Wednesday, January 21, 2015

Despair from the pastor's wife

L.M Montgomery was an author, but she was a pastor's wife as well. And she was a pastor's wife with a whole bunch of burdens. Her husband struggled with mental illness; serious mental illness. One hears a lot about depression among Christians these days, and we need to be informed. I haven't heard a lot about depression in men in the ministry, which must be a reality.

Montgomery's husband would go through bouts of almost catatonic-like behaviour, convinced he was going to be damned to hell. Montgomery was never one for broadcasting her sorrows, so she put on a brave face. If she were alive today, I doubt she would have been practicing her "transparency" or "authenticity" on the internet.

In 1924, Canada's Presbyterian churches were debating the merits of uniting with the Methodists. If you read Montgomery's novels, especially the ones written when the character of Anne was married with children, you will hear snippets of the tension between Presbyterians and Methodists. In the final book of the Anne series, Mrs. Cornelia Bryant, a noted Methodist hater, sighs with resignation as one of the characters mentions union between the churches.

Montgomery was against union, and in her journals, speaks about it frequently, but there is also much in her journals which reveals a struggling faith. At one point in her journals, she expresses disdain for The Westminster Shorter Catechism, which her boys were learning, because it spoke about hell. I find it curious that she was against union when it sounds often like she had a lot of acrimony toward institutional church.

In 1924, after her husband's congregation voted against union, she makes some bitter comments about the institutional church in general:
I wonder if it would be such a terrible thing if "the church" ceased to influence people at all. I do not think so. The Spirit of God no longer works through the church for humanity. It did once but it has worn out its instrument and dropped it. Today it is working through Science. That is the real reason for all the "problems" we hear so much of in regard to "the church." The "leaders" are trying to galvanize into a semblance of life something from which life has departed....
Definitely not the kind of thing one wants to hear from a pastor's wife. Not uttering such  sentiments aloud, but rather writing them in a personal journal was a wise decision on her part.

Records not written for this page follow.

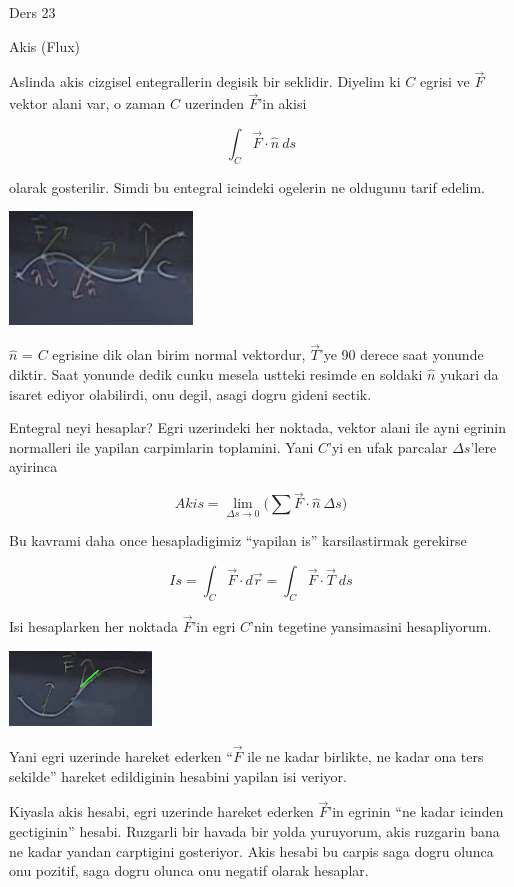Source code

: \documentclass[12pt,fleqn]{article}
\begin{document}
Ders 23

Akis (Flux)

Aslinda akis cizgisel entegrallerin degisik bir seklidir. Diyelim ki $C$
egrisi ve $\vec{F}$ vektor alani var, o zaman $C$ uzerinden $\vec{F}$'in
akisi 

\[ \int_C \vec{F} \cdot \hat{n} \ ds \]

olarak gosterilir. Simdi bu entegral icindeki ogelerin ne oldugunu tarif
edelim. 

\includegraphics[height=3cm]{23_1.png}

$\hat{n}$ = $C$ egrisine dik olan birim normal vektordur, $\vec{T}$'ye 90
derece saat yonunde diktir. Saat yonunde dedik cunku mesela ustteki resimde
en soldaki $\hat{n}$ yukari da isaret ediyor olabilirdi, onu degil, asagi
dogru gideni sectik.

Entegral neyi hesaplar? Egri uzerindeki her noktada, vektor alani ile ayni
egrinin normalleri ile yapilan carpimlarin toplamini. Yani $C$'yi en ufak
parcalar $\Delta s$'lere ayirinca 

\[ Akis = \lim_{\Delta s \to 0} 
\bigg( \sum \vec{F} \cdot \hat{n} \ \Delta s \bigg) \]

Bu kavrami daha once hesapladigimiz ``yapilan is'' karsilastirmak
gerekirse

\[ Is = \int_C \vec{F} \cdot d\vec{r} = \int_C \vec{F} \cdot \vec{T} \ ds \]

Isi hesaplarken her noktada $\vec{F}$'in egri $C$'nin tegetine yansimasini
hesapliyorum. 

\includegraphics[height=2cm]{23_2.png}

Yani egri uzerinde hareket ederken ``$\vec{F}$ ile ne kadar birlikte, ne
kadar ona ters sekilde'' hareket edildiginin hesabini yapilan isi veriyor. 

Kiyasla akis hesabi, egri uzerinde hareket ederken $\vec{F}$'in egrinin
``ne kadar icinden gectiginin'' hesabi. Ruzgarli bir havada bir yolda
yuruyorum, akis ruzgarin bana ne kadar yandan carptigini gosteriyor. Akis
hesabi bu carpis saga dogru olunca onu pozitif, saga dogru olunca onu
negatif olarak hesaplar. 
\end{document}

The history of the union of these two churches in Canada is something I hope to learn more about at some point. Church history happened here in Canada, too, not just across the pond south of the border. I'd like to know more about why things unfolded here in Canada the way they did. Certainly, many of Montgomery's attitudes were influenced by the liberalizing tendencies of the day. Nothing happens outside of a context.